About this task >> Each line of the data below containing "Exporttyp" needs to be listed.

Provided entries >>
▼
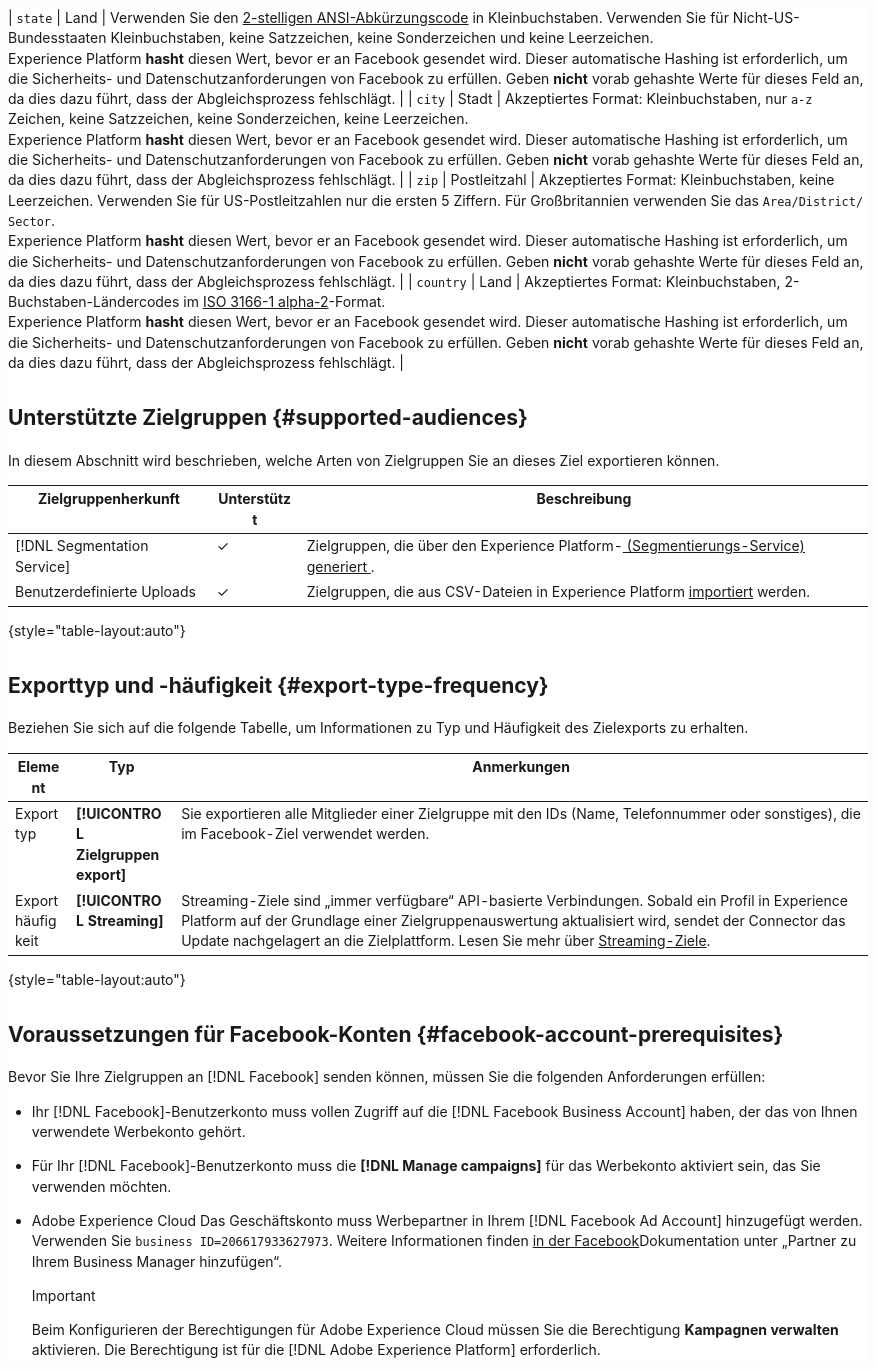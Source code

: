 | `state` | Land | Verwenden Sie den [2-stelligen ANSI-Abkürzungscode](https://en.wikipedia.org/wiki/Federal_Information_Processing_Standard_state_code) in Kleinbuchstaben. Verwenden Sie für Nicht-US-Bundesstaaten Kleinbuchstaben, keine Satzzeichen, keine Sonderzeichen und keine Leerzeichen.  <br>Experience Platform **hasht** diesen Wert, bevor er an Facebook gesendet wird. Dieser automatische Hashing ist erforderlich, um die Sicherheits- und Datenschutzanforderungen von Facebook zu erfüllen. Geben **nicht** vorab gehashte Werte für dieses Feld an, da dies dazu führt, dass der Abgleichsprozess fehlschlägt. |
| `city` | Stadt | Akzeptiertes Format: Kleinbuchstaben, nur `a-z` Zeichen, keine Satzzeichen, keine Sonderzeichen, keine Leerzeichen.  <br>Experience Platform **hasht** diesen Wert, bevor er an Facebook gesendet wird. Dieser automatische Hashing ist erforderlich, um die Sicherheits- und Datenschutzanforderungen von Facebook zu erfüllen. Geben **nicht** vorab gehashte Werte für dieses Feld an, da dies dazu führt, dass der Abgleichsprozess fehlschlägt. |
| `zip` | Postleitzahl | Akzeptiertes Format: Kleinbuchstaben, keine Leerzeichen. Verwenden Sie für US-Postleitzahlen nur die ersten 5 Ziffern. Für Großbritannien verwenden Sie das `Area/District/Sector`.  <br>Experience Platform **hasht** diesen Wert, bevor er an Facebook gesendet wird. Dieser automatische Hashing ist erforderlich, um die Sicherheits- und Datenschutzanforderungen von Facebook zu erfüllen. Geben **nicht** vorab gehashte Werte für dieses Feld an, da dies dazu führt, dass der Abgleichsprozess fehlschlägt. |
| `country` | Land | Akzeptiertes Format: Kleinbuchstaben, 2-Buchstaben-Ländercodes im [ISO 3166-1 alpha-2](https://en.wikipedia.org/wiki/ISO_3166-1_alpha-2)-Format.  <br>Experience Platform **hasht** diesen Wert, bevor er an Facebook gesendet wird. Dieser automatische Hashing ist erforderlich, um die Sicherheits- und Datenschutzanforderungen von Facebook zu erfüllen. Geben **nicht** vorab gehashte Werte für dieses Feld an, da dies dazu führt, dass der Abgleichsprozess fehlschlägt. |

## Unterstützte Zielgruppen {#supported-audiences}

In diesem Abschnitt wird beschrieben, welche Arten von Zielgruppen Sie an dieses Ziel exportieren können.

| Zielgruppenherkunft | Unterstützt | Beschreibung |
|---------|----------|----------|
| [!DNL Segmentation Service] | ✓ | Zielgruppen, die über den Experience Platform-[ (Segmentierungs-Service) generiert ](../../../segmentation/home.md). |
| Benutzerdefinierte Uploads | ✓ | Zielgruppen, die aus CSV-Dateien in Experience Platform [importiert](../../../segmentation/ui/audience-portal.md#import-audience) werden. |

{style="table-layout:auto"}

## Exporttyp und -häufigkeit {#export-type-frequency}

Beziehen Sie sich auf die folgende Tabelle, um Informationen zu Typ und Häufigkeit des Zielexports zu erhalten.

| Element | Typ | Anmerkungen |
---------|----------|---------|
| Exporttyp | **[!UICONTROL Zielgruppenexport]** | Sie exportieren alle Mitglieder einer Zielgruppe mit den IDs (Name, Telefonnummer oder sonstiges), die im Facebook-Ziel verwendet werden. |
| Exporthäufigkeit | **[!UICONTROL Streaming]** | Streaming-Ziele sind „immer verfügbare“ API-basierte Verbindungen. Sobald ein Profil in Experience Platform auf der Grundlage einer Zielgruppenauswertung aktualisiert wird, sendet der Connector das Update nachgelagert an die Zielplattform. Lesen Sie mehr über [Streaming-Ziele](/help/destinations/destination-types.md#streaming-destinations). |

{style="table-layout:auto"}

## Voraussetzungen für Facebook-Konten {#facebook-account-prerequisites}

Bevor Sie Ihre Zielgruppen an [!DNL Facebook] senden können, müssen Sie die folgenden Anforderungen erfüllen:

* Ihr [!DNL Facebook]-Benutzerkonto muss vollen Zugriff auf die [!DNL Facebook Business Account] haben, der das von Ihnen verwendete Werbekonto gehört.
* Für Ihr [!DNL Facebook]-Benutzerkonto muss die **[!DNL Manage campaigns]** für das Werbekonto aktiviert sein, das Sie verwenden möchten.
* Adobe Experience Cloud Das Geschäftskonto **&#x200B;**&#x200B;muss Werbepartner in Ihrem [!DNL Facebook Ad Account] hinzugefügt werden. Verwenden Sie `business ID=206617933627973`. Weitere Informationen finden [ in der Facebook](https://www.facebook.com/business/help/1717412048538897)Dokumentation unter „Partner zu Ihrem Business Manager hinzufügen“.

  >[!IMPORTANT]
  >
  > Beim Konfigurieren der Berechtigungen für Adobe Experience Cloud müssen Sie die Berechtigung **Kampagnen verwalten** aktivieren. Die Berechtigung ist für die [!DNL Adobe Experience Platform] erforderlich.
▲
Task solution >>
## Exporttyp und -häufigkeit {#export-type-frequency}
| Exporttyp | **[!UICONTROL Zielgruppenexport]** | Sie exportieren alle Mitglieder einer Zielgruppe mit den IDs (Name, Telefonnummer oder sonstiges), die im Facebook-Ziel verwendet werden. |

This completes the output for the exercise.